For those who don’t know, natto is fermented soybeans. It’s got a pungent, funky smell and a sticky, stringy texture that pulls into long threads. Most foreigners absolutely hate it. Hell, I have heard that even 30-40% of Japanese people either dislike it or just find it tolerable. I’d seen the videos of people gagging, throwing up, and making faces of disgust. It has such a reputation that the chef asked once when I came in if natto is ok, and again before being serving it to me. So when it was finally placed it in front of me, I immediately noticed everyone else at the counter lock in on me. I picked it up. The room went stared in suspense, with everyone saying “oooohhhhh” in unison. I took a bite.

And nothing happened.

I chewed, swallowed, gave a little nod. That was it. Then the entire room clapped and chef laughed. It was done, I passed the gaijin test. After that, I wasn’t just the foreigner anymore. I feel like I belonged, at least in this tiny sushi spot.

Looking back, that moment really sums up what made this trip special. It’s not just the incredible food that I enjoyed that day. It was about being welcomed into something intimate and local. A quiet little room full of strangers, all connected by a fresh meal and a shared respect for the experience. I am also deeply fortunate and very thankful to work with the people I do, for without them, this experience wouldn’t have happened.

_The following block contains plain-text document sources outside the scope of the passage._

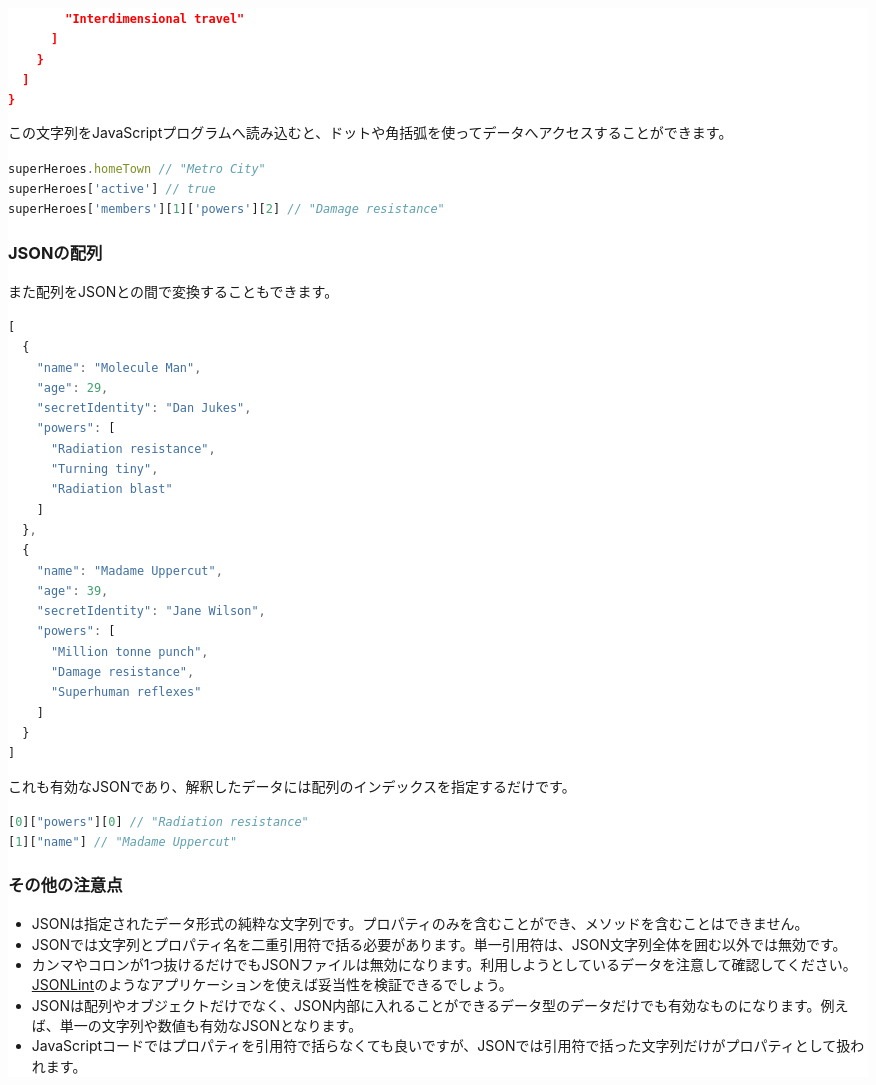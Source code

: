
 ```json
        "Interdimensional travel"
      ]
    }
  ]
}
```

この文字列をJavaScriptプログラムへ読み込むと、ドットや角括弧を使ってデータへアクセスすることができます。

```js
superHeroes.homeTown // "Metro City"
superHeroes['active'] // true
superHeroes['members'][1]['powers'][2] // "Damage resistance"
```

### JSONの配列

また配列をJSONとの間で変換することもできます。

```js
[
  {
    "name": "Molecule Man",
    "age": 29,
    "secretIdentity": "Dan Jukes",
    "powers": [
      "Radiation resistance",
      "Turning tiny",
      "Radiation blast"
    ]
  },
  {
    "name": "Madame Uppercut",
    "age": 39,
    "secretIdentity": "Jane Wilson",
    "powers": [
      "Million tonne punch",
      "Damage resistance",
      "Superhuman reflexes"
    ]
  }
]
```

これも有効なJSONであり、解釈したデータには配列のインデックスを指定するだけです。

```js
[0]["powers"][0] // "Radiation resistance"
[1]["name"] // "Madame Uppercut"
```

### その他の注意点

- JSONは指定されたデータ形式の純粋な文字列です。プロパティのみを含むことができ、メソッドを含むことはできません。
- JSONでは文字列とプロパティ名を二重引用符で括る必要があります。単一引用符は、JSON文字列全体を囲む以外では無効です。
- カンマやコロンが1つ抜けるだけでもJSONファイルは無効になります。利用しようとしているデータを注意して確認してください。[JSONLint](http://jsonlint.com/)のようなアプリケーションを使えば妥当性を検証できるでしょう。
- JSONは配列やオブジェクトだけでなく、JSON内部に入れることができるデータ型のデータだけでも有効なものになります。例えば、単一の文字列や数値も有効なJSONとなります。
- JavaScriptコードではプロパティを引用符で括らなくても良いですが、JSONでは引用符で括った文字列だけがプロパティとして扱われます。

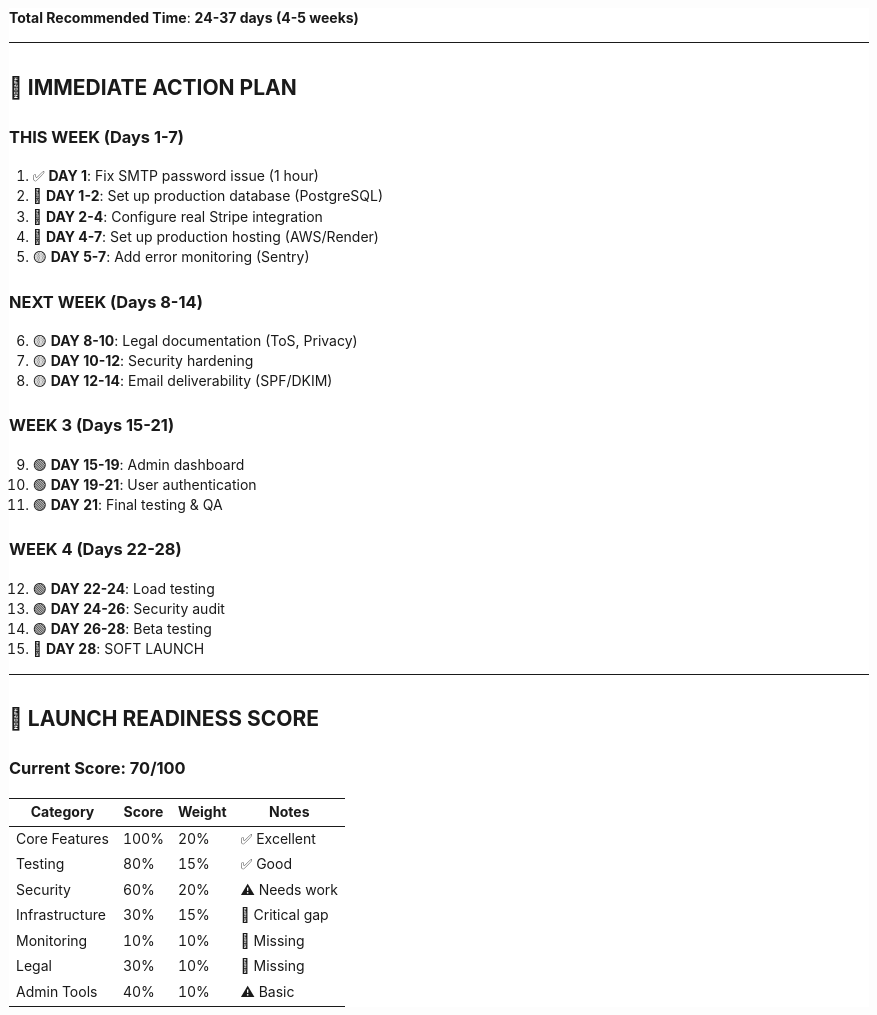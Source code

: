 **Total Recommended Time**: **24-37 days (4-5 weeks)**

---

## 🎯 **IMMEDIATE ACTION PLAN**

### **THIS WEEK** (Days 1-7)
1. ✅ **DAY 1**: Fix SMTP password issue (1 hour)
2. 🔴 **DAY 1-2**: Set up production database (PostgreSQL)
3. 🔴 **DAY 2-4**: Configure real Stripe integration
4. 🔴 **DAY 4-7**: Set up production hosting (AWS/Render)
5. 🟡 **DAY 5-7**: Add error monitoring (Sentry)

### **NEXT WEEK** (Days 8-14)
6. 🟡 **DAY 8-10**: Legal documentation (ToS, Privacy)
7. 🟡 **DAY 10-12**: Security hardening
8. 🟡 **DAY 12-14**: Email deliverability (SPF/DKIM)

### **WEEK 3** (Days 15-21)
9. 🟢 **DAY 15-19**: Admin dashboard
10. 🟢 **DAY 19-21**: User authentication
11. 🟢 **DAY 21**: Final testing & QA

### **WEEK 4** (Days 22-28)
12. 🟢 **DAY 22-24**: Load testing
13. 🟢 **DAY 24-26**: Security audit
14. 🟢 **DAY 26-28**: Beta testing
15. 🎉 **DAY 28**: SOFT LAUNCH

---

## 🚦 **LAUNCH READINESS SCORE**

### **Current Score**: 70/100

| Category | Score | Weight | Notes |
|----------|-------|--------|-------|
| Core Features | 100% | 20% | ✅ Excellent |
| Testing | 80% | 15% | ✅ Good |
| Security | 60% | 20% | ⚠️ Needs work |
| Infrastructure | 30% | 15% | 🔴 Critical gap |
| Monitoring | 10% | 10% | 🔴 Missing |
| Legal | 30% | 10% | 🔴 Missing |
| Admin Tools | 40% | 10% | ⚠️ Basic |
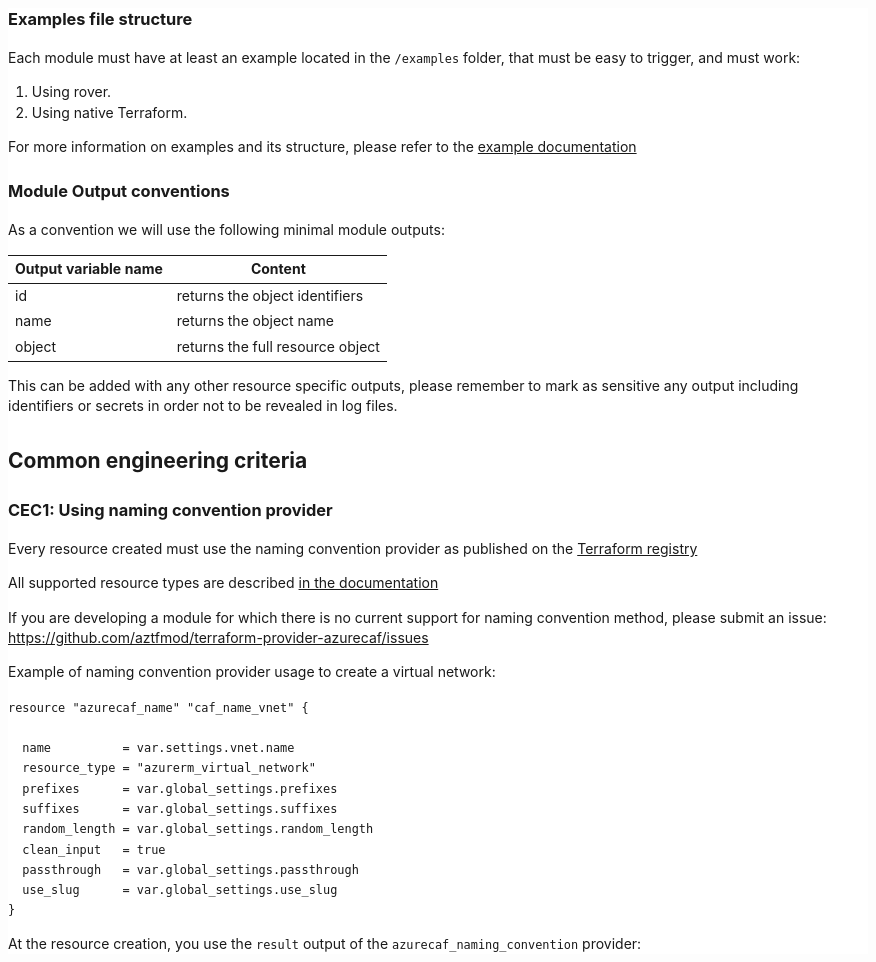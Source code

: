 ### Examples file structure

Each module must have at least an example located in the ```/examples``` folder, that must be easy to trigger, and must work:
1. Using rover.
2. Using native Terraform.

For more information on examples and its structure, please refer to the [example documentation](./examples/README.md)

### Module Output conventions

As a convention we will use the following minimal module outputs:

| Output variable name | Content                          |
|----------------------|----------------------------------|
| id                   | returns the object identifiers   |
| name                 | returns the object name          |
| object               | returns the full resource object |

This can be added with any other resource specific outputs, please remember to mark as sensitive any output including identifiers or secrets in order not to be revealed in log files.

## Common engineering criteria

### CEC1: Using naming convention provider

Every resource created must use the naming convention provider as published on the [Terraform registry](https://registry.terraform.io/providers/aztfmod/azurecaf/latest)

All supported resource types are described [in the documentation](https://registry.terraform.io/providers/aztfmod/azurecaf/latest/docs/resources/azurecaf_name)

If you are developing a module for which there is no current support for naming convention method, please submit an issue: https://github.com/aztfmod/terraform-provider-azurecaf/issues

Example of naming convention provider usage to create a virtual network:

```hcl
resource "azurecaf_name" "caf_name_vnet" {

  name          = var.settings.vnet.name
  resource_type = "azurerm_virtual_network"
  prefixes      = var.global_settings.prefixes
  suffixes      = var.global_settings.suffixes
  random_length = var.global_settings.random_length
  clean_input   = true
  passthrough   = var.global_settings.passthrough
  use_slug      = var.global_settings.use_slug
}
```

At the resource creation, you use the ```result``` output of the ```azurecaf_naming_convention``` provider:
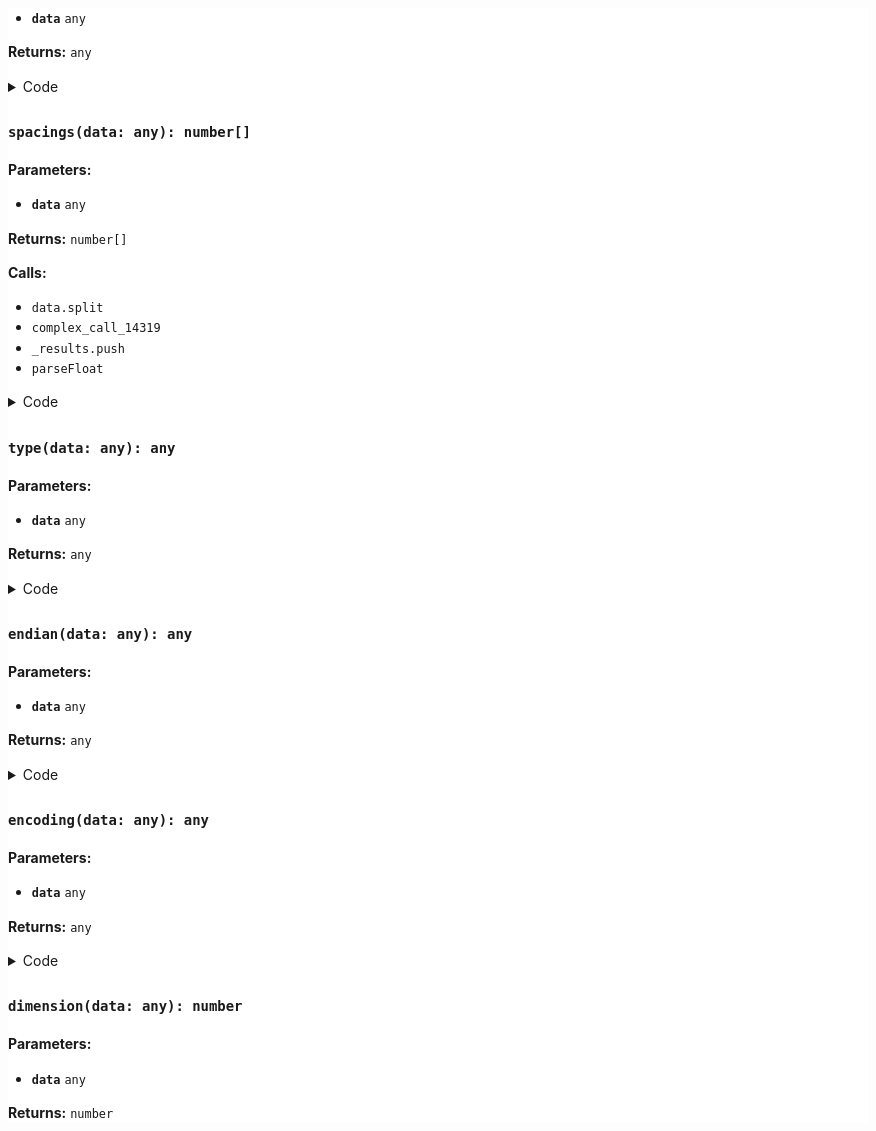 - **`data`** `any`

**Returns:** `any`

<details><summary>Code</summary></details>

### `spacings(data: any): number[]`

**Parameters:**

- **`data`** `any`

**Returns:** `number[]`

**Calls:**

- `data.split`
- `complex_call_14319`
- `_results.push`
- `parseFloat`

<details><summary>Code</summary></details>

### `type(data: any): any`

**Parameters:**

- **`data`** `any`

**Returns:** `any`

<details><summary>Code</summary></details>

### `endian(data: any): any`

**Parameters:**

- **`data`** `any`

**Returns:** `any`

<details><summary>Code</summary></details>

### `encoding(data: any): any`

**Parameters:**

- **`data`** `any`

**Returns:** `any`

<details><summary>Code</summary></details>

### `dimension(data: any): number`

**Parameters:**

- **`data`** `any`

**Returns:** `number`
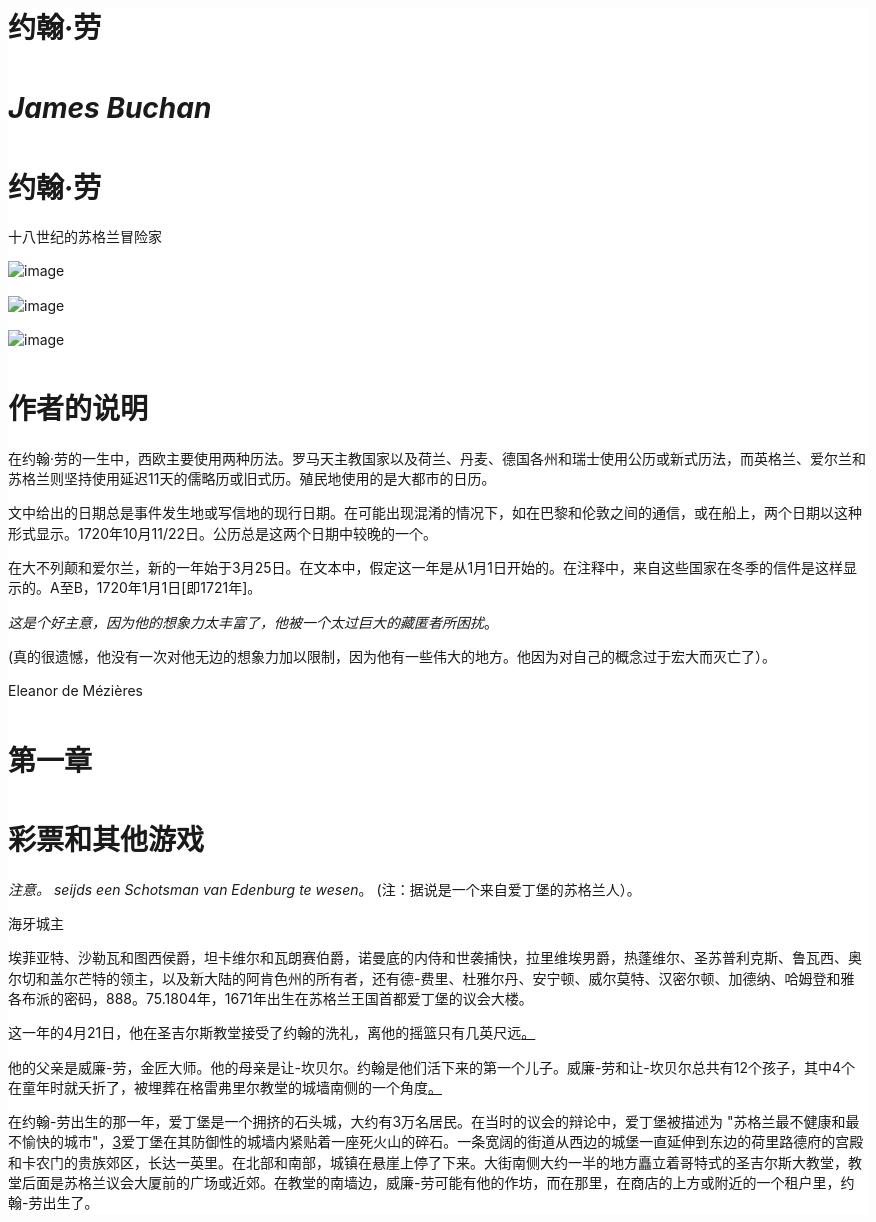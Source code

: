 # 约翰·劳


# *James Buchan*

# 约翰·劳

十八世纪的苏格兰冒险家

![image](https://libmind.github.io/img/j45_john_law/images/000030.jpg)

![image](https://libmind.github.io/img/j45_john_law/images/000023.jpg)

![image](https://libmind.github.io/img/j45_john_law/images/000015.jpg)

# 作者的说明

在约翰·劳的一生中，西欧主要使用两种历法。罗马天主教国家以及荷兰、丹麦、德国各州和瑞士使用公历或新式历法，而英格兰、爱尔兰和苏格兰则坚持使用延迟11天的儒略历或旧式历。殖民地使用的是大都市的日历。

文中给出的日期总是事件发生地或写信地的现行日期。在可能出现混淆的情况下，如在巴黎和伦敦之间的通信，或在船上，两个日期以这种形式显示。1720年10月11/22日。公历总是这两个日期中较晚的一个。

在大不列颠和爱尔兰，新的一年始于3月25日。在文本中，假定这一年是从1月1日开始的。在注释中，来自这些国家在冬季的信件是这样显示的。A至B，1720年1月1日[即1721年]。

*这是个好主意，因为他的想象力太丰富了，他被一个太过巨大的藏匿者所困扰*。

(真的很遗憾，他没有一次对他无边的想象力加以限制，因为他有一些伟大的地方。他因为对自己的概念过于宏大而灭亡了）。

Eleanor de Mézières

# 第一章

# 彩票和其他游戏

*注意。* *seijds een Schotsman van Edenburg te wesen*。
(注：据说是一个来自爱丁堡的苏格兰人）。

海牙城主

埃菲亚特、沙勒瓦和图西侯爵，坦卡维尔和瓦朗赛伯爵，诺曼底的内侍和世袭捕快，拉里维埃男爵，热蓬维尔、圣苏普利克斯、鲁瓦西、奥尔切和盖尔芒特的领主，以及新大陆的阿肯色州的所有者，还有德-费里、杜雅尔丹、安宁顿、威尔莫特、汉密尔顿、加德纳、哈姆登和雅各布派的密码，888。75.1804年，1671年出生在苏格兰王国首都爱丁堡的议会大楼。

这一年的4月21日，他在圣吉尔斯教堂接受了约翰的洗礼，离他的摇篮只有几英尺远[。](#calibre_link-2233)

他的父亲是威廉-劳，金匠大师。他的母亲是让-坎贝尔。约翰是他们活下来的第一个儿子。威廉-劳和让-坎贝尔总共有12个孩子，其中4个在童年时就夭折了，被埋葬在格雷弗里尔教堂的城墙南侧的一个角度[。](#calibre_link-2234)

在约翰-劳出生的那一年，爱丁堡是一个拥挤的石头城，大约有3万名居民。在当时的议会的辩论中，爱丁堡被描述为 "苏格兰最不健康和最不愉快的城市"，[3](#calibre_link-2235)爱丁堡在其防御性的城墙内紧贴着一座死火山的碎石。一条宽阔的街道从西边的城堡一直延伸到东边的荷里路德府的宫殿和卡农门的贵族郊区，长达一英里。在北部和南部，城镇在悬崖上停了下来。大街南侧大约一半的地方矗立着哥特式的圣吉尔斯大教堂，教堂后面是苏格兰议会大厦前的广场或近郊。在教堂的南墙边，威廉-劳可能有他的作坊，而在那里，在商店的上方或附近的一个租户里，约翰-劳出生了。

The restaurant stays on the down-low. It’s in Minato, near Shimbashi Station. No big signs, no flashy entrance. Just a chef quietly doing his thing, night after night.

Omakase Course:

  • Red Bluefin Tuna
  • Squid
  • Bluefin Fatty Tuna
  • Horse Mackerel
  • Amberjack
  • Red Sea Bream
  • Shime-saba Mackerel
  • Scallop and Sweet Shrimp
  • Uni Paradise (variety from different locations)
  • Akagai (Blood Clam)
  • Ikura (Salmon Roe)
  • Kuruma Ebi (Japanese Tiger Prawn)
  • Conger Eel
  • Natto Temaki

Every bite was unforgettable. Even the natto.